Chief Palestinian negotiator Saeb Erekat says President Bush's visit today sends a strong message that these talks will be substantive.
Mr. SAEB EREKAT (Chief Palestinian Negotiator): It's only us that can deliver. But the president is telling us, if you deliver I'm not going to let you down. I'm not going to let you down. The world will not let you down. We'll be there for you economically, politically, security - everything you need to (unintelligible) this agreement will be there. That's a good offer.
WESTERVELT: Prime Minister Olmert's spokesman Regev says the two sides could begin high-level talks as early as next week. Regev says, quote, "For talks about the big core issues, political issues, you need politicians doing that." The Israeli team will be led by Foreign Minister Tzipi Livni and the Palestinian team led by former Prime Minister Ahmed Qorei.
Jewish settlers in the West Bank meantime say they'll use Mr.
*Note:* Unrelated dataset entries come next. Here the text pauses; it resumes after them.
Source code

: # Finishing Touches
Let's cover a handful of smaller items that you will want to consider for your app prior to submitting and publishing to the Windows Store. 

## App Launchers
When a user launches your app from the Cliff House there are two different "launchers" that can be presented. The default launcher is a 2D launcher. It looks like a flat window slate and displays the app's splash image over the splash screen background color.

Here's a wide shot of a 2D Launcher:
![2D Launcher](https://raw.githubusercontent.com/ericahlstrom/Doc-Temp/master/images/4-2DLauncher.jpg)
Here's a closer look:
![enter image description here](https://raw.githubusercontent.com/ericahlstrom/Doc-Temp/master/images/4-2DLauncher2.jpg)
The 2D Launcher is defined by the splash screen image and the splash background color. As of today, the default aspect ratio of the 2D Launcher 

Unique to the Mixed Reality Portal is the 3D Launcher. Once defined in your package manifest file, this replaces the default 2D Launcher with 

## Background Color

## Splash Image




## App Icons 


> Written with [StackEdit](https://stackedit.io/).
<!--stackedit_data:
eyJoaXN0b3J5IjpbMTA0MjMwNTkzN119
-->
Bush's visit to protest against Prime Minister Olmert, who's been politically weakened by the 2006 war with Lebanese Hezbollah.
Fifty-year-old Bowas Haeitzni(ph) lives in Kiryat Arba, a large settlement near Hebron. Haeitzni says Jews have a God-given biblical right to all West Bank land, and Olmert has no right to negotiate with Palestinians over that land.
Mr. RUVEN HASSAN(ph) (Political Scientist, Israel): Here they want to give our land to the biggest monsters of terror - to our worst enemies. It's impossible.
WESTERVELT: Ruven Hassan, an Israeli political scientist, says Mr. Bush may have waited far too late into his presidency before visiting the area and becoming directly engaged in the peace process.
Mr. HASSAN: The issues between us are very, very deep. It's settlements. It's Jerusalem. It's the right of return. It's terrorism. It's Gaza. In order words, this is a situation that gets more and more difficult to solve with each passing year.
WESTERVELT: Other analysts question whether Mr. Bush is ready and willing to exert the needed political pressure on Israel over West Bank settlements and illegal outposts, and with the Palestinians on security and cracking down on militants. Both are first-staged pledges in the U.S.-backed roadmap peace plan - a plan that's so far has never been on track.
Eric Westervelt, NPR News, Jerusalem.